This is a photo I took of a framed sepia-toned picture that hangs in the back room of the Iron Horse Grill* in downtown Brookhaven, 103 S. Railroad Avenue -- where Gregg Woodcox is selling good eats from the old Inez coffee shop location.
This shot is likely from the late 1890s to the early 1900s. Town folks appear to be gathered for a parade of some sort and they've brought out the musical instruments for the occasion. Note the different style hats and caps and that snazzy plaid clothing on a man dead center of the crowd.
In the background is the old Masonic Hall to the right; mid-street the old Seavey building, which for years housed the Woolworth's that went up in smoke in 1969. Toward the end of the block, note the long-gone cupola on the old Storm & Sons Building, which is one of the oldest surviving brick buildings in the downtown area.

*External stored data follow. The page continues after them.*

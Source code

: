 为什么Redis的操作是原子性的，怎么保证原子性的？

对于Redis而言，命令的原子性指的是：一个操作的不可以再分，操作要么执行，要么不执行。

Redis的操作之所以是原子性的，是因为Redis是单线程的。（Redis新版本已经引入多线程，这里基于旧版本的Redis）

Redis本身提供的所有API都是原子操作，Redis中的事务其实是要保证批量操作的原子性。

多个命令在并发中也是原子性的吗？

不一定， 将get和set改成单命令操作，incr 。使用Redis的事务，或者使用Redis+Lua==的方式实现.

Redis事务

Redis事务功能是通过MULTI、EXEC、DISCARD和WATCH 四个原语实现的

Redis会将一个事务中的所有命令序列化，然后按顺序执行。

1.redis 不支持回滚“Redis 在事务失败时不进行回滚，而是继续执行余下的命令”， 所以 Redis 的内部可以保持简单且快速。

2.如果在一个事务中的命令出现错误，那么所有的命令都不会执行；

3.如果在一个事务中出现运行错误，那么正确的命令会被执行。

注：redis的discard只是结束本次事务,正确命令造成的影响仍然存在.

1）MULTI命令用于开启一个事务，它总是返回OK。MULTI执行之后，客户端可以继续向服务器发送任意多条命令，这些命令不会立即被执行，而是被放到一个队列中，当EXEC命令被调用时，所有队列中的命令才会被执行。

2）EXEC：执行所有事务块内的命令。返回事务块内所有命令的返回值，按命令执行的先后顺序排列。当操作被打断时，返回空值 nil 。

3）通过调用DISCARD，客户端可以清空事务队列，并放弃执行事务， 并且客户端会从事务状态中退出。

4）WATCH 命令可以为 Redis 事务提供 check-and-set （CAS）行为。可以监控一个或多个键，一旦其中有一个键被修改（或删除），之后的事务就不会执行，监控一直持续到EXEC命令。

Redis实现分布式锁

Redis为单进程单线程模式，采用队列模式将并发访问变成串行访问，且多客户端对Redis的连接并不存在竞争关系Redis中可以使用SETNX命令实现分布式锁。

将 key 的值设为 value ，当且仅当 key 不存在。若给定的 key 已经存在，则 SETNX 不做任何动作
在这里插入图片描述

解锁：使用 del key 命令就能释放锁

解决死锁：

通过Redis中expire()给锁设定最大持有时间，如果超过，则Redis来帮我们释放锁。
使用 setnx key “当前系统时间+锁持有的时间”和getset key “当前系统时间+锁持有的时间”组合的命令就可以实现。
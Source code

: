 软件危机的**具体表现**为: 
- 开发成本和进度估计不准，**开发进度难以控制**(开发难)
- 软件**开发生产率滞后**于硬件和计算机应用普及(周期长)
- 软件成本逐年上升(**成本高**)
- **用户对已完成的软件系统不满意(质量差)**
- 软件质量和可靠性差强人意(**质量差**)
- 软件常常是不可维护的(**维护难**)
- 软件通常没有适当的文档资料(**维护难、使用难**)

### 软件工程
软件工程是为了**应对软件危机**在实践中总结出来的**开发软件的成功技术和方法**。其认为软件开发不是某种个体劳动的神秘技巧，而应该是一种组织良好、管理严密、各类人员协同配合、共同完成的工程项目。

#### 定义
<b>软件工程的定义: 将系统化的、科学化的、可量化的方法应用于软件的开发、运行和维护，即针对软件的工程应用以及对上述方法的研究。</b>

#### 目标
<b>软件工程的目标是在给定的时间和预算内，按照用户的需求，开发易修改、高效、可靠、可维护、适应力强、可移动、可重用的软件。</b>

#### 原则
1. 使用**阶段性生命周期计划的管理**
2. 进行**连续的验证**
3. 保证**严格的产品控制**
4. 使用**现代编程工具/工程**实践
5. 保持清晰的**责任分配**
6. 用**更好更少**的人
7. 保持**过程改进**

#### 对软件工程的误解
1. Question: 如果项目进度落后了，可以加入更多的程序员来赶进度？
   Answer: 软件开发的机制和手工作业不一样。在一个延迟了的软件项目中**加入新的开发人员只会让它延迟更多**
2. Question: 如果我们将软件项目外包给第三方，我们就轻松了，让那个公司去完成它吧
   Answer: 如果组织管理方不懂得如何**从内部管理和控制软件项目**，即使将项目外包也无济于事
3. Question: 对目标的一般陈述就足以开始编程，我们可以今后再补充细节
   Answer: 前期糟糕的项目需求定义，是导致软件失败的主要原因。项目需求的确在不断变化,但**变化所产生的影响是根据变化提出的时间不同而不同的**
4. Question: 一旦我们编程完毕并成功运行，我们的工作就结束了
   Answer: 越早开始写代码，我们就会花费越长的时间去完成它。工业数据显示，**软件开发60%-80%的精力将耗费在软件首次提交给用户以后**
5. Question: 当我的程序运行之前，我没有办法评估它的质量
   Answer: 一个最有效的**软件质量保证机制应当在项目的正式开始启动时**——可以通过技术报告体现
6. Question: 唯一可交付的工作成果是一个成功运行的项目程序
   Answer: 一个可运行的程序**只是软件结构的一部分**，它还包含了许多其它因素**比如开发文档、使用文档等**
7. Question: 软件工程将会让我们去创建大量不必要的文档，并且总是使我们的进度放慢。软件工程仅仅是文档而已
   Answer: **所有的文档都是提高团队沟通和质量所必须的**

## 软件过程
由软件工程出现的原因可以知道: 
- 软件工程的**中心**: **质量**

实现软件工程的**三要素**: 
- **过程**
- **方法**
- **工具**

To the immediate west of the Storm building appears the parapet and awning of Staffler Jewelers, yet another post-Civil War building that is still standing and I believe still operating as Staffler's. Like the old Masonic Hall, which was torched by a firebug on the night of Easter Sunday in 1951, this smaller building was designed by Capt. A.E. Moreton, the Baltimore architect who met a stranger on a train in 1859 and forever changed the lives of countless people who have since called Brookhaven home.
While it's not easy to detect, on closer inspection, it appears that the newspaper office once called Cherokee Street its home.
*Editor's Note: Iron Horse Grill has since closed.